Hey Sis. What’s up?  Me, I’m getting out more now that Paige’s moved out. Can’t just sit around and wait to be entertained, goddammit.  So I went to Fitzroy on the weekend, watched a sextagenarian transvestite with an ostrich feather in her hair do the mambo to a 60’s cover band whilst I scanned the audience for possible lurve-matches for my two accomplices, Mia (my ex) and Lisa.  Having no luck with the Rainbow Hotel and its racy pensioners, we tottered off to Bar Open (should be called Bar Crowded) on Brunswick Street and watched a Jazz/Blues Combo upstairs play to a crowd of hipsters and tortured cats, sitting on the floor drinking red wine in their polo necks. There was one particularly “jive” individual who positively shivered with ecstasy and shuddered with joy at the “wicked licks”. I had to stop myself sticking a spoon in his gob to prevent him from choking on his tongue, but every now and then he accidentally lapsed into air guitar and I knew he was OK.

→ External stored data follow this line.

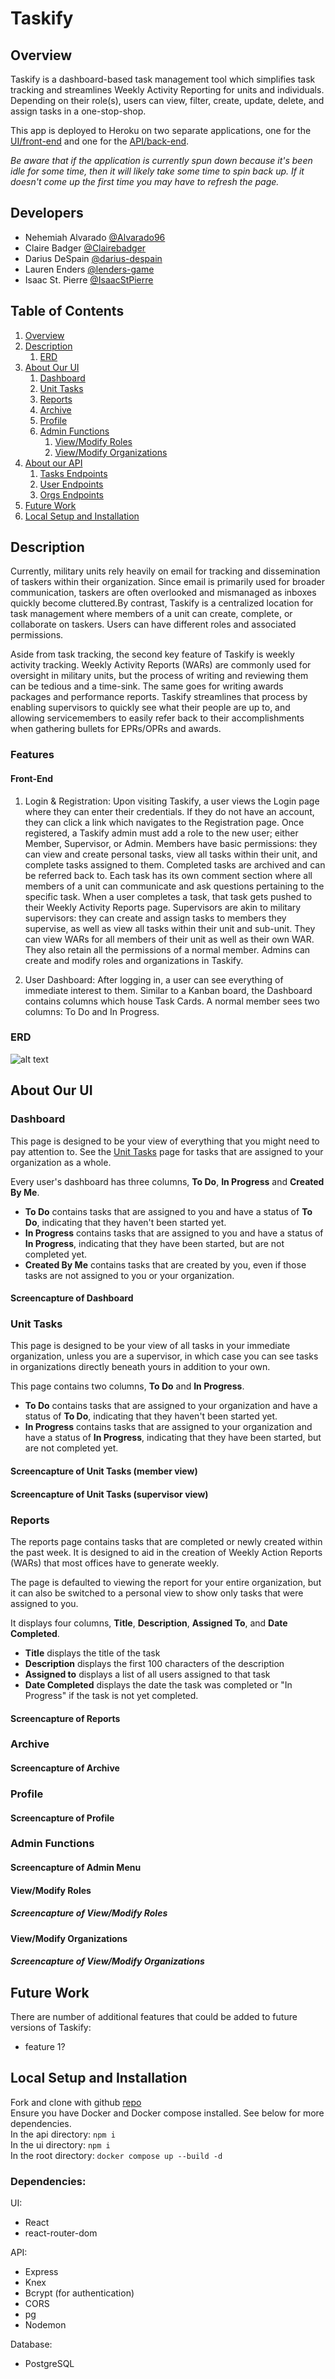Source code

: # Taskify

## Overview

Taskify is a dashboard-based task management tool which simplifies task tracking and streamlines Weekly Activity Reporting for units and individuals. Depending on their role(s), users can view, filter, create, update, delete, and assign tasks in a one-stop-shop.

This app is deployed to Heroku on two separate applications, one for the [UI/front-end](https://taskify-capstone-ui.herokuapp.com/) and one for the [API/back-end](https://taskify-capstone-api.herokuapp.com/).

*Be aware that if the application is currently spun down because it's been idle for some time, then it will likely take some time to spin back up. If it doesn't come up the first time you may have to refresh the page.*

## Developers

- Nehemiah Alvarado [@Alvarado96](https://github.com/Alvarado96)
- Claire Badger [@Clairebadger](https://github.com/Clairebadger)
- Darius DeSpain [@darius-despain](https://github.com/darius-despain)
- Lauren Enders [@lenders-game](https://github.com/lenders-game)
- Isaac St. Pierre [@IsaacStPierre](https://github.com/IsaacStPierre)

## Table of Contents

1. [Overview](#overview)
1. [Description](#description)
    1. [ERD](#erd)
1. [About Our UI](#about-our-ui)
    1. [Dashboard](#dashboard)
    1. [Unit Tasks](#unit-tasks)
    1. [Reports](#reports)
    1. [Archive](#archive)
    1. [Profile](#profile)
    1. [Admin Functions](#admin-functions)
        1. [View/Modify Roles](#view-modify-roles)
        1. [View/Modify Organizations](#view-modify-organizations)
1. [About our API](#about-our-api)
    1. [Tasks Endpoints](#tasks-endpoints)
    1. [User Endpoints](#user-endpoints)
    1. [Orgs Endpoints](#orgs-endpoints)
1. [Future Work](#future-work)
1. [Local Setup and Installation](#local-setup-and-installation)

## Description

Currently, military units rely heavily on email for tracking and dissemination of taskers within their organization. Since email is primarily used for broader communication, taskers are often overlooked and mismanaged as inboxes quickly become cluttered.By contrast, Taskify is a centralized location for task management where  members of a unit can create, complete, or collaborate on taskers. Users can have different roles and associated permissions.

Aside from task tracking, the second key feature of Taskify is weekly activity tracking. Weekly Activity Reports (WARs) are commonly used for oversight in military units, but the process of writing and reviewing them can be tedious and a time-sink. The same goes for writing awards packages and performance reports. Taskify streamlines that process by enabling supervisors to quickly see what their people are up to, and allowing servicemembers to easily refer back to their accomplishments when gathering bullets for EPRs/OPRs and awards.

### Features

#### Front-End
1. Login & Registration: Upon visiting Taskify, a user views the Login page where they can enter their credentials. If they do not have an account, they can click a link which navigates to the Registration page. Once registered, a Taskify admin must add a role to the new user; either Member, Supervisor, or Admin. Members have basic permissions: they can view and create personal tasks, view all tasks within their unit, and complete tasks assigned to them.  Completed tasks are archived and can be referred back to. Each task has its own comment section where all members of a unit can communicate and ask questions pertaining to the specific task. When a user completes a task, that task gets pushed to their Weekly Activity Reports page. Supervisors are akin to military supervisors: they can create and assign tasks to members they supervise, as well as view all tasks within their unit and sub-unit. They can view WARs for all members of their unit as well as their own WAR. They also retain all the permissions of a normal member. Admins can create and modify roles and organizations in Taskify.

2. User Dashboard: After logging in, a user can see everything of immediate interest to them. Similar to a Kanban board, the Dashboard contains columns which house Task Cards. A normal member sees two columns: To Do and In Progress.

### ERD

![alt text](https://i.ibb.co/8cStPK9/Image-Pasted-at-2022-7-6-15-39.png "ERD")

## About Our UI

### Dashboard
This page is designed to be your view of everything that you might need to pay attention to. See the [Unit Tasks](#unit-tasks) page for tasks that are assigned to your organization as a whole.

Every user's dashboard has three columns, **To Do**, **In Progress** and **Created By Me**.
- **To Do** contains tasks that are assigned to you and have a status of **To Do**, indicating that they haven't been started yet.
- **In Progress** contains tasks that are assigned to you and have a status of **In Progress**, indicating that they have been started, but are not completed yet.
- **Created By Me** contains tasks that are created by you, even if those tasks are not assigned to you or your organization.

#### Screencapture of Dashboard

### Unit Tasks
This page is designed to be your view of all tasks in your immediate organization, unless you are a supervisor, in which case you can see tasks in organizations directly beneath yours in addition to your own.

This page contains two columns, **To Do** and **In Progress**.
- **To Do** contains tasks that are assigned to your organization and have a status of **To Do**, indicating that they haven't been started yet.
- **In Progress** contains tasks that are assigned to your organization and have a status of **In Progress**, indicating that they have been started, but are not completed yet.

#### Screencapture of Unit Tasks (member view)
#### Screencapture of Unit Tasks (supervisor view)

### Reports
The reports page contains tasks that are completed or newly created within the past week. It is designed to aid in the creation of Weekly Action Reports (WARs) that most offices have to generate weekly.

The page is defaulted to viewing the report for your entire organization, but it can also be switched to a personal view to show only tasks that were assigned to you.

It displays four columns, **Title**, **Description**, **Assigned To**, and **Date Completed**.
- **Title** displays the title of the task
- **Description** displays the first 100 characters of the description
- **Assigned to** displays a list of all users assigned to that task
- **Date Completed** displays the date the task was completed or "In Progress" if the task is not yet completed.

#### Screencapture of Reports

### Archive
#### Screencapture of Archive

### Profile
#### Screencapture of Profile

### Admin Functions
#### Screencapture of Admin Menu

#### View/Modify Roles
##### Screencapture of View/Modify Roles

#### View/Modify Organizations
##### Screencapture of View/Modify Organizations


## Future Work

There are number of additional features that could be added to future versions of Taskify:

- feature 1?

## Local Setup and Installation

Fork and clone with github [repo](https://github.com/TheFreshTulips/capstone) \
Ensure you have Docker and Docker compose installed. See below for more dependencies. \
In the api directory: `npm i`\
In the ui directory: `npm i`\
In the root directory: `docker compose up --build -d`

### Dependencies:

UI:

- React
- react-router-dom

API:

- Express
- Knex
- Bcrypt (for authentication)
- CORS
- pg
- Nodemon

Database:

- PostgreSQL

I did have a bit of a look for a lurve-match for myself, but I won’t pick up all year. I can feel it in my waters. Or should I say I can feel it in my blubber.

Sunday I went riding through Thornbury with Mia (my aforementioned ex-) and Louise (my other ex).  Oddly enough, this didn’t feel weird.  We came across an all-woman match of AFL.  Cor blimey they go hard!    No punches pulled, plenty of biffo, just how I like it!  Then went and looked in second-hand shops in High Street.  Do you ever get the feeling in these places that maybe the second-hand shop is just an excuse for crazy old ladies to hoard?  You couldn’t even GET to half of the stuff in the place, no kidding. At least half of the shop was inaccessible due to the huge slag heaps of shite.  Didn’t find anything I wanted.

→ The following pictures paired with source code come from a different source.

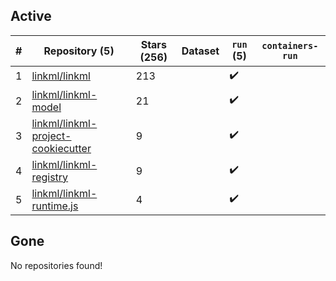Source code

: ## Active
| # | Repository (5) | Stars (256) | Dataset | `run` (5) | `containers-run` |
| --- | --- | --- | --- | --- | --- |
| 1 | [linkml/linkml](https://github.com/linkml/linkml) | 213 |  | :heavy_check_mark: |  |
| 2 | [linkml/linkml-model](https://github.com/linkml/linkml-model) | 21 |  | :heavy_check_mark: |  |
| 3 | [linkml/linkml-project-cookiecutter](https://github.com/linkml/linkml-project-cookiecutter) | 9 |  | :heavy_check_mark: |  |
| 4 | [linkml/linkml-registry](https://github.com/linkml/linkml-registry) | 9 |  | :heavy_check_mark: |  |
| 5 | [linkml/linkml-runtime.js](https://github.com/linkml/linkml-runtime.js) | 4 |  | :heavy_check_mark: |  |

## Gone
No repositories found!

Someone, however, did find Paige’s bike in her backyard at her new place and helped themselves to it.  Mongrels.  She’s gutted, naturally, but trying to be philosophical about, enjoying the time on public transport to read and not get wet and sweaty.   No-one likes that, now, do they?   Snort snort!   She’s settled into her house though, chickens, thieves and all.  Jade’s and my new housemate is pretty cool.   Her name’s Lena, she has FANTASTIC taste in movies, which basically means that it’s identical to mine.  We watched ‘Crazy for You’ the other night.  Wot a classic, with an on-screen performance by “lady-rocker” Madonna, no less! It was the “lady-rocker” reference on the cover that sucked me in. I’m trying to convince Jade to quit CPD and become a “lady-rocker”.  No luck yet, but I’m hopeful.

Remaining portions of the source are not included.